Viewers interested in seeing the upcoming pilot for the sequel series to the popular 1984-1992 NBC sitcom Night Court with original series star John Larroquette and The Big Bang Theory's Melissa Rauch can rest easy if they haven't heard anything yet about the possibility of getting a green light. Declaring the traditional pilot cycle dead and buried and adopting a more "52-week scheduling mindset," NBC executives Susan Rovner and Frances Berwick presented the network's fall schedule while emphasizing that they're now in the business of handing out series orders or pilot pick-ups year-round- for example, some projects could receive an order now for the 2021/22 midseason or looked at for the 2022/23 season. "The unique circumstances of this year have made us relook at how we approach the traditional broadcast pilot season and I really think it's going to benefit all of us," Rovner explained. "Rather than competing each year with other networks for the best directors, best actors, and best writing staff all in the same small window, we're now going to be able to take the time to make the best show, period." This means that pilots such as Night Court as well as Demi Lovato's food issues comedy Hungry and more remain in active consideration.
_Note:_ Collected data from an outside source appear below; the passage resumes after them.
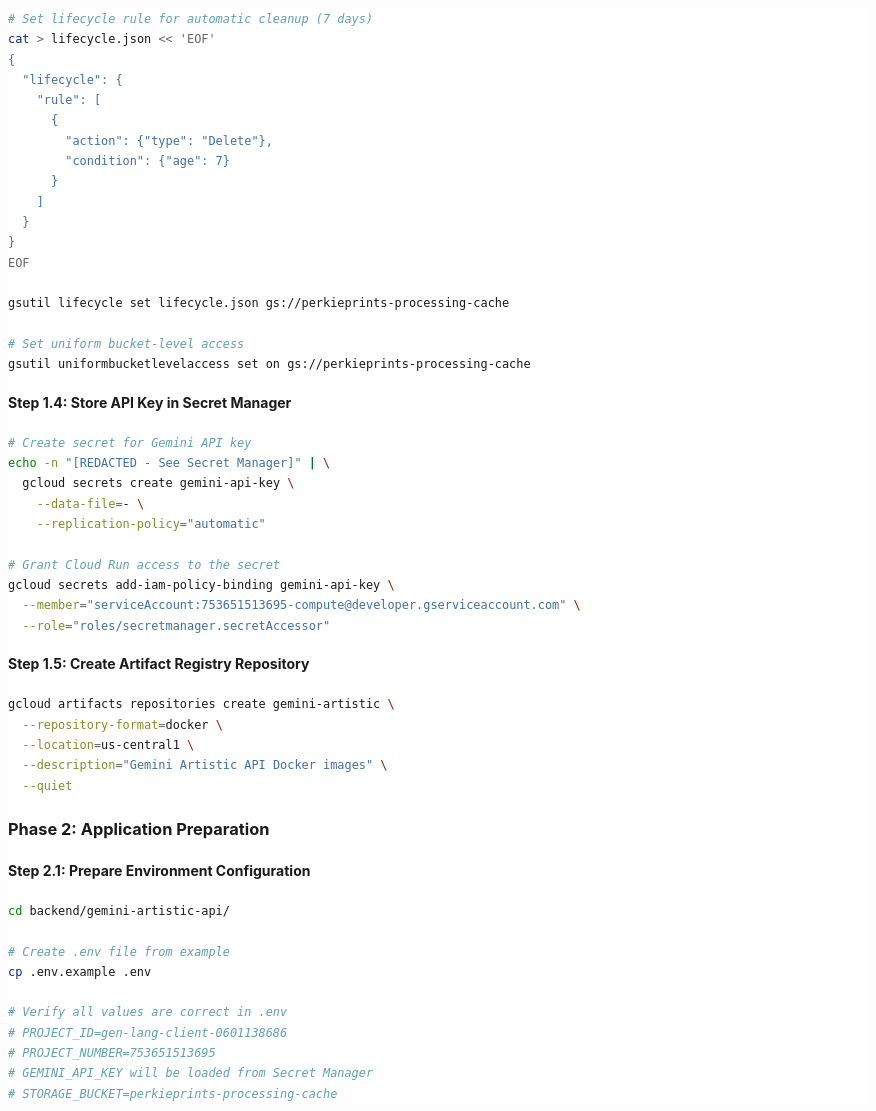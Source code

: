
 ```bash
# Set lifecycle rule for automatic cleanup (7 days)
cat > lifecycle.json << 'EOF'
{
  "lifecycle": {
    "rule": [
      {
        "action": {"type": "Delete"},
        "condition": {"age": 7}
      }
    ]
  }
}
EOF

gsutil lifecycle set lifecycle.json gs://perkieprints-processing-cache

# Set uniform bucket-level access
gsutil uniformbucketlevelaccess set on gs://perkieprints-processing-cache
```

#### Step 1.4: Store API Key in Secret Manager
```bash
# Create secret for Gemini API key
echo -n "[REDACTED - See Secret Manager]" | \
  gcloud secrets create gemini-api-key \
    --data-file=- \
    --replication-policy="automatic"

# Grant Cloud Run access to the secret
gcloud secrets add-iam-policy-binding gemini-api-key \
  --member="serviceAccount:753651513695-compute@developer.gserviceaccount.com" \
  --role="roles/secretmanager.secretAccessor"
```

#### Step 1.5: Create Artifact Registry Repository
```bash
gcloud artifacts repositories create gemini-artistic \
  --repository-format=docker \
  --location=us-central1 \
  --description="Gemini Artistic API Docker images" \
  --quiet
```

### Phase 2: Application Preparation

#### Step 2.1: Prepare Environment Configuration
```bash
cd backend/gemini-artistic-api/

# Create .env file from example
cp .env.example .env

# Verify all values are correct in .env
# PROJECT_ID=gen-lang-client-0601138686
# PROJECT_NUMBER=753651513695
# GEMINI_API_KEY will be loaded from Secret Manager
# STORAGE_BUCKET=perkieprints-processing-cache
```
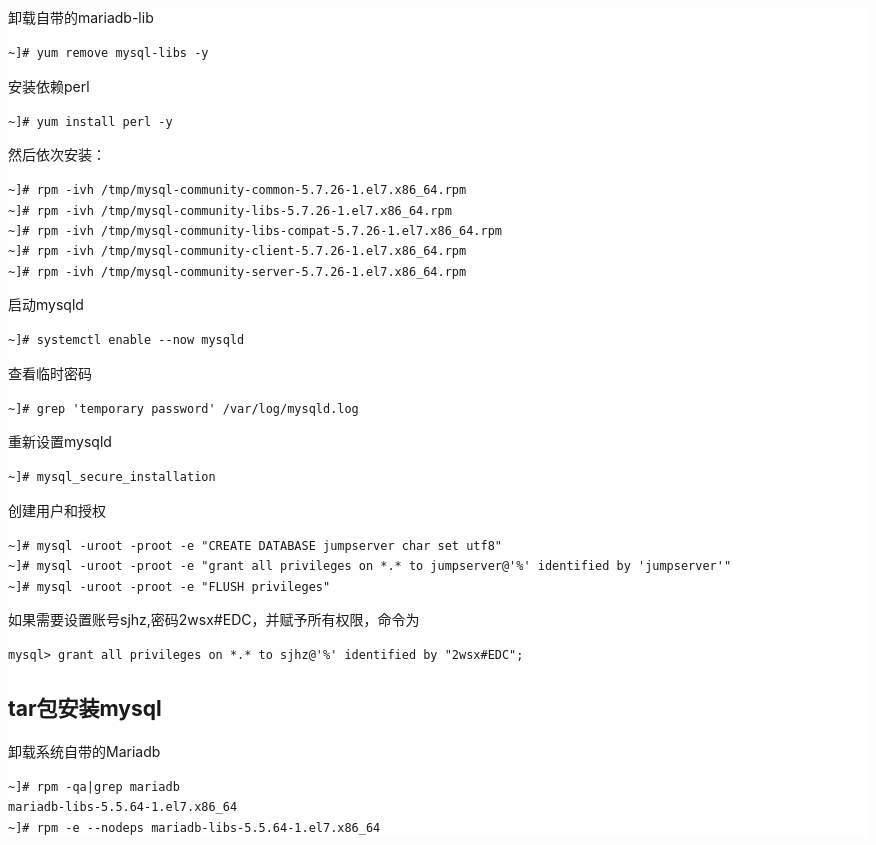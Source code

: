 卸载自带的mariadb-lib

```
~]# yum remove mysql-libs -y
```

安装依赖perl

```
~]# yum install perl -y
```

然后依次安装：

```
~]# rpm -ivh /tmp/mysql-community-common-5.7.26-1.el7.x86_64.rpm
~]# rpm -ivh /tmp/mysql-community-libs-5.7.26-1.el7.x86_64.rpm
~]# rpm -ivh /tmp/mysql-community-libs-compat-5.7.26-1.el7.x86_64.rpm
~]# rpm -ivh /tmp/mysql-community-client-5.7.26-1.el7.x86_64.rpm
~]# rpm -ivh /tmp/mysql-community-server-5.7.26-1.el7.x86_64.rpm
```

启动mysqld

```
~]# systemctl enable --now mysqld
```

查看临时密码

```
~]# grep 'temporary password' /var/log/mysqld.log
```

重新设置mysqld

```
~]# mysql_secure_installation
```

创建用户和授权

```
~]# mysql -uroot -proot -e "CREATE DATABASE jumpserver char set utf8"
~]# mysql -uroot -proot -e "grant all privileges on *.* to jumpserver@'%' identified by 'jumpserver'"
~]# mysql -uroot -proot -e "FLUSH privileges"
```

如果需要设置账号sjhz,密码2wsx#EDC，并赋予所有权限，命令为

```
mysql> grant all privileges on *.* to sjhz@'%' identified by "2wsx#EDC";
```

## tar包安装mysql

卸载系统自带的Mariadb

```
~]# rpm -qa|grep mariadb
mariadb-libs-5.5.64-1.el7.x86_64
~]# rpm -e --nodeps mariadb-libs-5.5.64-1.el7.x86_64
```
Written and executive produced by Dan Rubin (The Unbreakable Kimmy Schmidt) and based on Reinhold Weege's original series, the multi-camera Night Court will introduce viewers to unapologetic, optimistic judge Abby Stone (Rauch), daughter of the late Harry Stone (the late Harry Anderson). Abby follows in her father's footsteps as she presides over the night shift of a Manhattan arraignment court and tries to bring order to its crew of oddballs and cynics- most notably, former night court prosecutor Dan Fielding (Larroquette).
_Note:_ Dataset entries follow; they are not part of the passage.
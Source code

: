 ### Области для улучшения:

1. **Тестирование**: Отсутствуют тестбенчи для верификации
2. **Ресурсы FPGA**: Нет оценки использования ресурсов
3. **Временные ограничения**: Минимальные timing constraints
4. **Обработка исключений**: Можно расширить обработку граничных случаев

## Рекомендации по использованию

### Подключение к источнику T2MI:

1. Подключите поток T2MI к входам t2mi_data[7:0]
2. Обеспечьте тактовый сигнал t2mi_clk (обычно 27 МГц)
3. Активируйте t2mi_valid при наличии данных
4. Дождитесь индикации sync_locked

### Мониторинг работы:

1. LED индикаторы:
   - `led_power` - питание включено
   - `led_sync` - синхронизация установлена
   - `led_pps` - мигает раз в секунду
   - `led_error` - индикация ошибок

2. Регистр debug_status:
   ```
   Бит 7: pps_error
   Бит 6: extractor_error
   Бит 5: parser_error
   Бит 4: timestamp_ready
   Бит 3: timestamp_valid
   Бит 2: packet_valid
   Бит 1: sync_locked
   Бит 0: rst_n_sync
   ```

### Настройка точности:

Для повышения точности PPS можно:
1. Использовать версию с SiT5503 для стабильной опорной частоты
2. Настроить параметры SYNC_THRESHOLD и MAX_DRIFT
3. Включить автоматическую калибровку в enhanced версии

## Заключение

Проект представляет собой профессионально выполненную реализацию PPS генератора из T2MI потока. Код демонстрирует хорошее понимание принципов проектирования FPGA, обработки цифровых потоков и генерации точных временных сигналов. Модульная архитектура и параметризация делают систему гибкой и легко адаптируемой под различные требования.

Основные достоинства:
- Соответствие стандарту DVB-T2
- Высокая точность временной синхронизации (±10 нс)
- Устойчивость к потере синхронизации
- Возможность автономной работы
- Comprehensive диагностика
Originally, Rauch was only planning to stay behind the camera- but those plans changed after the script, as she explained, "My intention was purely to be behind the camera on this project, but my plans quickly changed after falling in love with the incredible script from the brilliant mind of Dan Rubin," said Rauch. "I couldn't be more thrilled to join forces with Dan, the immense talent that is John Larroquette, and the two powerhouse institutions of comedy that are NBC and Warner Bros. to bring Night Court back to television."
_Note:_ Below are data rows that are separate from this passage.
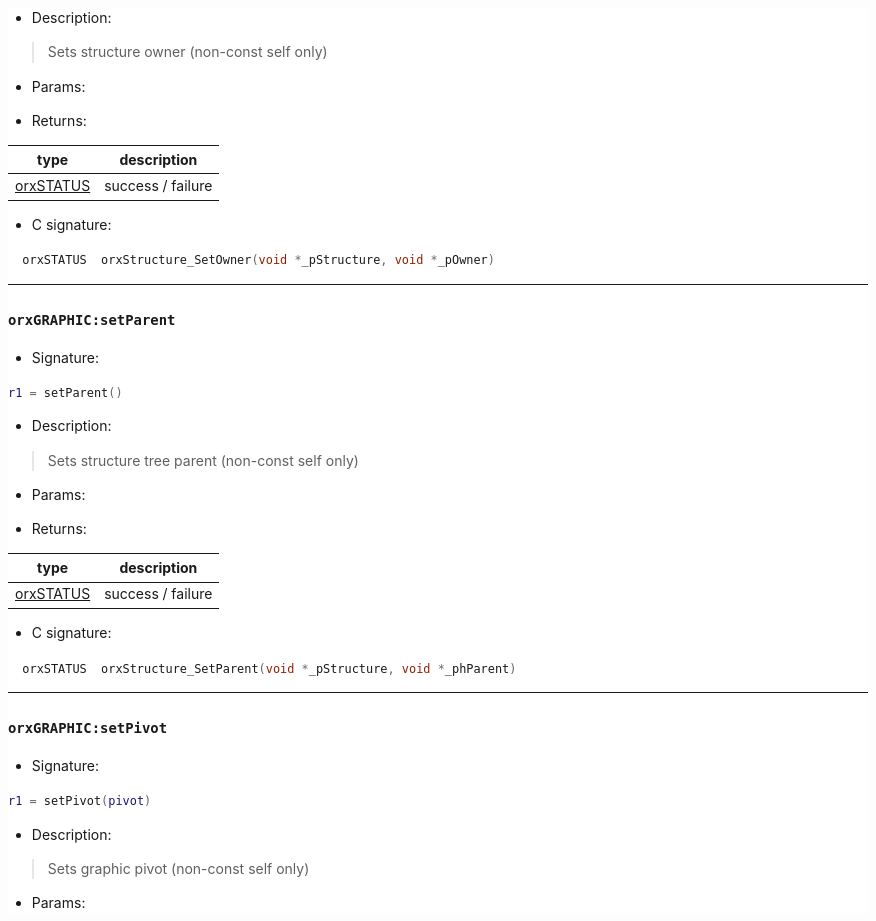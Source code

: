* Description:

> Sets structure owner (non-const self only)

* Params:

* Returns:

type | description 
--- | ---
[orxSTATUS](../enums.md#orxstatus)  | success / failure

* C signature:

```c
  orxSTATUS  orxStructure_SetOwner(void *_pStructure, void *_pOwner)
```

---

### **`orxGRAPHIC:setParent`**

* Signature:

```lua
r1 = setParent()
```

* Description:

> Sets structure tree parent (non-const self only)

* Params:

* Returns:

type | description 
--- | ---
[orxSTATUS](../enums.md#orxstatus)  | success / failure

* C signature:

```c
  orxSTATUS  orxStructure_SetParent(void *_pStructure, void *_phParent)
```

---

### **`orxGRAPHIC:setPivot`**

* Signature:

```lua
r1 = setPivot(pivot)
```

* Description:

> Sets graphic pivot (non-const self only)

* Params:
The loss of Anderson in 2018 hit the cast hard, with Larroquette posting a heartfelt message when the news first broke, "Heartsick. He was wicked smart. He was wicked funny. He had a big laugh. He had a big heart. He delighted in legerdemain especially when he caused someone to scratch their head and proclaim; How the hell did you do that? And he could eat a hamster like no one I ever knew." One of the highlights of the original series was the on-screen chemistry between Anderson's Stone and Larroquette's Fielding. Airing for eight and nine seasons, the series that followed the night shift of an NYC municipal court would go on to earn three Outstanding Comedy Series Emmy nominations. Melissa Rauch and Winston Rauch executive produce via their After January production company (based at Warner Bros. TV) alongside Rubin- with Larroquette set to produce. After January produces in association with the original series studio Warner Bros.